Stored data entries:
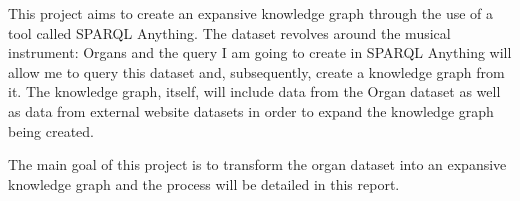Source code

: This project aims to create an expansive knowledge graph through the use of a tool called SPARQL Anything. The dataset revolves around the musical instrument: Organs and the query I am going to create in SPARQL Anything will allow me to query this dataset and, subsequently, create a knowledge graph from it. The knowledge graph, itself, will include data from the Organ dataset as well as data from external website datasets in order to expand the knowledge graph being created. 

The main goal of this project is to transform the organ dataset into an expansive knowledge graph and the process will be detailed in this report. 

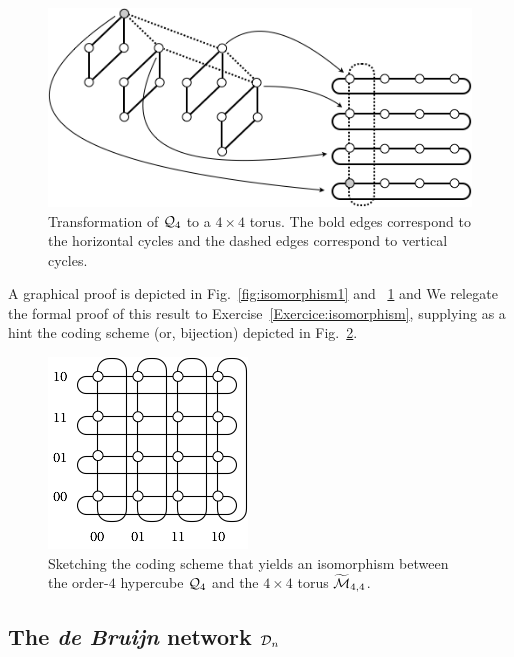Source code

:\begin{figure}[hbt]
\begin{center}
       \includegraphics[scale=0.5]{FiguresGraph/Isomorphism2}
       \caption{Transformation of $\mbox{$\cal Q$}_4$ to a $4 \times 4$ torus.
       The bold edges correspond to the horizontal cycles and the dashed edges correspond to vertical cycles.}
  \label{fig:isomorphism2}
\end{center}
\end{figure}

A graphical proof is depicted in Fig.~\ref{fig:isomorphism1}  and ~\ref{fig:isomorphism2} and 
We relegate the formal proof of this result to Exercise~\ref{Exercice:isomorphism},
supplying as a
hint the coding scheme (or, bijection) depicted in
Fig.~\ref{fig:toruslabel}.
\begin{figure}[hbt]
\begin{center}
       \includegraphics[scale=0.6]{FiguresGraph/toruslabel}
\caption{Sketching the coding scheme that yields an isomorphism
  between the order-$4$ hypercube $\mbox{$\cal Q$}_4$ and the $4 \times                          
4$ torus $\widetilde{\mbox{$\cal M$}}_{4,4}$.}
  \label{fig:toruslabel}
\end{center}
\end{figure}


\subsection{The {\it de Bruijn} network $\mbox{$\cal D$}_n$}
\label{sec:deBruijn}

---

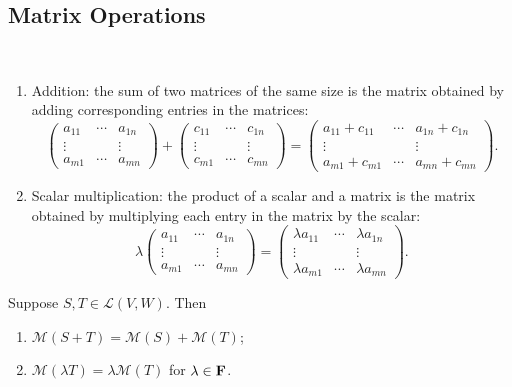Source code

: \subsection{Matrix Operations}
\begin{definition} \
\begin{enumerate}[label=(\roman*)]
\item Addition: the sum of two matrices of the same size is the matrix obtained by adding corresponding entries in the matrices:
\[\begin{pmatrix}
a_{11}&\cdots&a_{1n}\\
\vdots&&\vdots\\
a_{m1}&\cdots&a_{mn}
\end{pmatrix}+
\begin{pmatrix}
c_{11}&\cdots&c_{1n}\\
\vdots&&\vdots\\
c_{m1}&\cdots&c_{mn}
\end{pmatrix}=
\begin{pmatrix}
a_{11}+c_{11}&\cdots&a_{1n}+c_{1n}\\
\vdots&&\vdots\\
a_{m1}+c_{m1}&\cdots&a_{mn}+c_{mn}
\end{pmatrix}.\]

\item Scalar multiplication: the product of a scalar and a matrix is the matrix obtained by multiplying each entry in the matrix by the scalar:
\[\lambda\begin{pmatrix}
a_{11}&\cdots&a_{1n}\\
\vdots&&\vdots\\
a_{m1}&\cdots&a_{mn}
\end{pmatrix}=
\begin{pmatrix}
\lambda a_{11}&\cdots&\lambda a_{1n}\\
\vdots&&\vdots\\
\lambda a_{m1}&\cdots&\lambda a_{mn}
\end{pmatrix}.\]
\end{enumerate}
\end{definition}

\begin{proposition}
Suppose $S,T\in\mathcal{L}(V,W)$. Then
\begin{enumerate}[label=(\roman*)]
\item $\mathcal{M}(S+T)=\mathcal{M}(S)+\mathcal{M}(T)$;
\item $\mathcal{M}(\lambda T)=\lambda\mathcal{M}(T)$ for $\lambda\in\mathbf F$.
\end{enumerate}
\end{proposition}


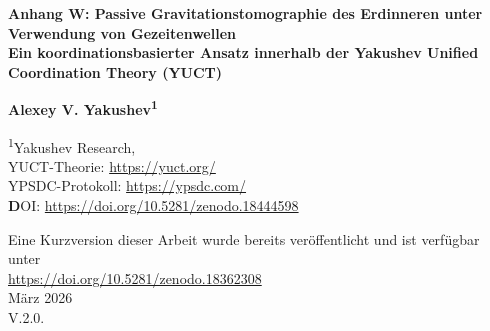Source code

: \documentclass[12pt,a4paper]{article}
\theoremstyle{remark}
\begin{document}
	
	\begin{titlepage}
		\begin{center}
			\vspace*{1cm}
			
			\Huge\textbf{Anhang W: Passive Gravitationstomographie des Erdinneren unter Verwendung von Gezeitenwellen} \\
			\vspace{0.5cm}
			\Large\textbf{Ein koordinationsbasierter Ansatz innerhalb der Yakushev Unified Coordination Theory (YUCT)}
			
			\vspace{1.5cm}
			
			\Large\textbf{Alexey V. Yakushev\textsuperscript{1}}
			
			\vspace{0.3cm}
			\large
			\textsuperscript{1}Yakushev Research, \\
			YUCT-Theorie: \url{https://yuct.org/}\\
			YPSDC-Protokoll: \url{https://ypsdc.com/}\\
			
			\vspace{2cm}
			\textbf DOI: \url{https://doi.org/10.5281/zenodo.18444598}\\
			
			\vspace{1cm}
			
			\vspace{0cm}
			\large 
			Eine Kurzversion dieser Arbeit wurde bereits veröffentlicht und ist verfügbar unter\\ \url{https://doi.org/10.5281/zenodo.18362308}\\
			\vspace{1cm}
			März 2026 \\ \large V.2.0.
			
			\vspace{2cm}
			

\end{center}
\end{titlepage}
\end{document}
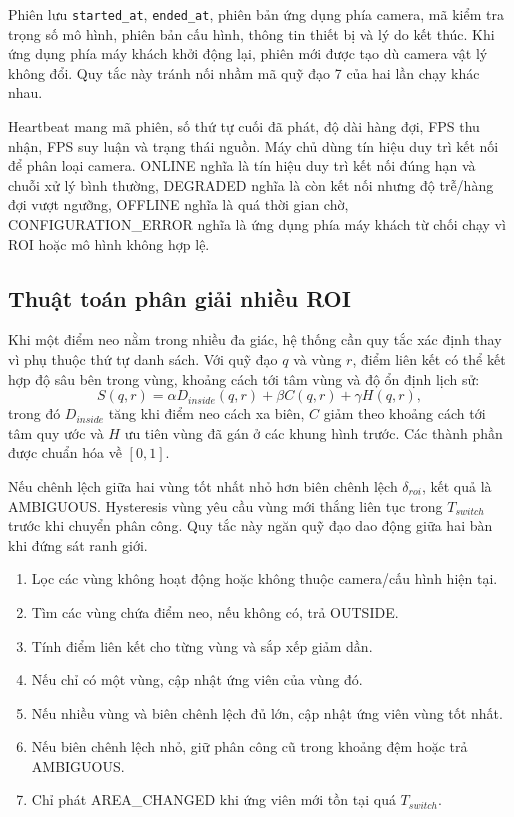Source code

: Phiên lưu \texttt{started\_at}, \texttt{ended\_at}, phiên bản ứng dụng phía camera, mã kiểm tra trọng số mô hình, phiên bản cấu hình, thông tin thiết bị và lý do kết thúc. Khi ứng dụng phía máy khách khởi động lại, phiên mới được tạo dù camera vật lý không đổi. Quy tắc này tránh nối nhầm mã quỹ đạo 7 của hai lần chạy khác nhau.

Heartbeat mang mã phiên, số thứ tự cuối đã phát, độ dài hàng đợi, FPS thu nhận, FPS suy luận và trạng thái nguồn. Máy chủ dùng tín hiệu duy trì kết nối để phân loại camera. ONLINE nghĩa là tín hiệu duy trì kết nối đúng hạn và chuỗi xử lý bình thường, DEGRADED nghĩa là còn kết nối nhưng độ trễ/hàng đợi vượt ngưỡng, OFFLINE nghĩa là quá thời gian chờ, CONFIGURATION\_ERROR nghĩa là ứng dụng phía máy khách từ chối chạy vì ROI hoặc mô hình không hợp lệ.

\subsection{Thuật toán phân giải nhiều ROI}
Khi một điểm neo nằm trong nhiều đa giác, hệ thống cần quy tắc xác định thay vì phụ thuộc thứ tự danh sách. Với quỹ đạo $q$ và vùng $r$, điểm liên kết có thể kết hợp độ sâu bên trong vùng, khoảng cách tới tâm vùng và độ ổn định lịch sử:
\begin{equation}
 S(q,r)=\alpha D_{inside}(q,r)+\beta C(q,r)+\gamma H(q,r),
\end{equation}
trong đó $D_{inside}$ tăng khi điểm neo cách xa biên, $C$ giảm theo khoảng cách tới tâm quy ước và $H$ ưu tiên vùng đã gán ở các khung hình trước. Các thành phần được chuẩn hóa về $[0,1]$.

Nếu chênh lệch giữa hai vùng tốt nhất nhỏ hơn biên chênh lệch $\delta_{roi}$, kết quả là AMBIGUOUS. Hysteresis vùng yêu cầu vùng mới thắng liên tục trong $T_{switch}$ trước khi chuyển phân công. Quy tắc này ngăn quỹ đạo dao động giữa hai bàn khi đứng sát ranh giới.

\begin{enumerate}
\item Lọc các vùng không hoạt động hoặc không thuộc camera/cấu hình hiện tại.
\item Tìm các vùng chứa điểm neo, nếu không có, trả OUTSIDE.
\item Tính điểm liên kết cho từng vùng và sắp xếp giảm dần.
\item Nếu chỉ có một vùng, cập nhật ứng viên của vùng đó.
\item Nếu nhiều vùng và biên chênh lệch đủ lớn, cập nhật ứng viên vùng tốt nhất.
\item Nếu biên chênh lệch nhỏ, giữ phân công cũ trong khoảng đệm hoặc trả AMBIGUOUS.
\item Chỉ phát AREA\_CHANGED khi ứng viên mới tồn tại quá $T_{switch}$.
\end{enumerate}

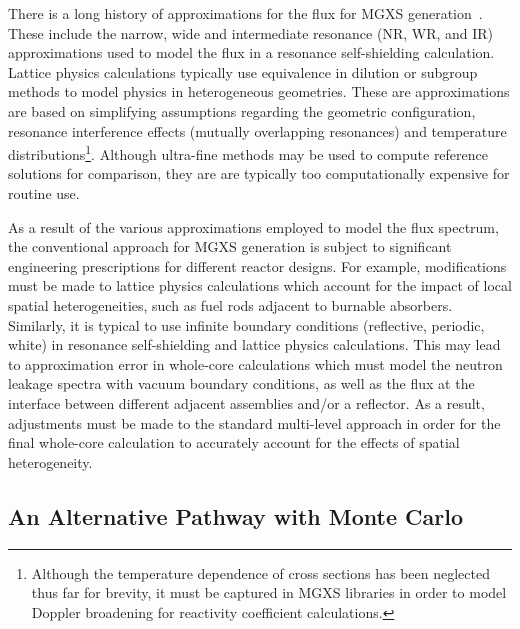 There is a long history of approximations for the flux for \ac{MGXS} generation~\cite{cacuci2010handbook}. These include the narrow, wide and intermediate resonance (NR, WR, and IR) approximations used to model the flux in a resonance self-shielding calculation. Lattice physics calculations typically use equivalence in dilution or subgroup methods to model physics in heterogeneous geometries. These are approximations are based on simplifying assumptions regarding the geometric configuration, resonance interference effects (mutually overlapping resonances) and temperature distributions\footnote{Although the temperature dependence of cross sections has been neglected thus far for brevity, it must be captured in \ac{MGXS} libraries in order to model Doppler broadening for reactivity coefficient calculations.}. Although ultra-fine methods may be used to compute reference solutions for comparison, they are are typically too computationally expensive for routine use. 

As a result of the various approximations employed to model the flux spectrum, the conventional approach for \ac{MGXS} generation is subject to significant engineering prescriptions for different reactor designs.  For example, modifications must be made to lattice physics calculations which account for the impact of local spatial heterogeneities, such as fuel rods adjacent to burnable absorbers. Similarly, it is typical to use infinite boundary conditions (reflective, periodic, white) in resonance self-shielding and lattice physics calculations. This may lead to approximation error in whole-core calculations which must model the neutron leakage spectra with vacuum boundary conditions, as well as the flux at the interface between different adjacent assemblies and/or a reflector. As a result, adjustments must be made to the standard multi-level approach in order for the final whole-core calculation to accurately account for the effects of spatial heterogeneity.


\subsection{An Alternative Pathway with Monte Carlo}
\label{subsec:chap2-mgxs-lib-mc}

...

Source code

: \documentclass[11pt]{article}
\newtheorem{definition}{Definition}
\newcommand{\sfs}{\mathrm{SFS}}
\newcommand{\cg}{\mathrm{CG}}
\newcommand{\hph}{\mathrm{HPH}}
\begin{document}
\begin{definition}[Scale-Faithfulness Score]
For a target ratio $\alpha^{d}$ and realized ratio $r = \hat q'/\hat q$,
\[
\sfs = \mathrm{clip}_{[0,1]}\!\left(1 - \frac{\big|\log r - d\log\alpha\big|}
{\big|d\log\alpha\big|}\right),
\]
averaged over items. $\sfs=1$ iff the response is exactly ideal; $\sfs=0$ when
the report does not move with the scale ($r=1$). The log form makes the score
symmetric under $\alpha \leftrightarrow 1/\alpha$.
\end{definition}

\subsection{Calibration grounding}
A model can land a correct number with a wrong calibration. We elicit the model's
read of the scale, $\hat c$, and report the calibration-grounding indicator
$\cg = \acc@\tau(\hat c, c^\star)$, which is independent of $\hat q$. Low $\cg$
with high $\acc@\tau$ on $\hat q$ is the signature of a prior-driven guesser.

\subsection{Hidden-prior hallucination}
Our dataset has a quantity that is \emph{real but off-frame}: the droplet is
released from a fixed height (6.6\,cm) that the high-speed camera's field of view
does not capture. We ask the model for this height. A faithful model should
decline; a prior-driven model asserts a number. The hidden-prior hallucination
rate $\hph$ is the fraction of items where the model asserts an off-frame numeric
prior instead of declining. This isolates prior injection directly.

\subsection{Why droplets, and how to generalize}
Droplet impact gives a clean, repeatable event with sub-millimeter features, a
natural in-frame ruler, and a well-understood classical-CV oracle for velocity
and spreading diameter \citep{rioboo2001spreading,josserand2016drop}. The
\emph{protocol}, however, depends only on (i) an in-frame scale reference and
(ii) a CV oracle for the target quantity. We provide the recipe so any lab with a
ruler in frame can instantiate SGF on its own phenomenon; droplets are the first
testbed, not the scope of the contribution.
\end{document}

* Work item
The response consists of the lines above that contain "nhất".

* Written answer
Nếu chênh lệch giữa hai vùng tốt nhất nhỏ hơn biên chênh lệch $\delta_{roi}$, kết quả là AMBIGUOUS. Hysteresis vùng yêu cầu vùng mới thắng liên tục trong $T_{switch}$ trước khi chuyển phân công. Quy tắc này ngăn quỹ đạo dao động giữa hai bàn khi đứng sát ranh giới.
\item Nếu nhiều vùng và biên chênh lệch đủ lớn, cập nhật ứng viên vùng tốt nhất.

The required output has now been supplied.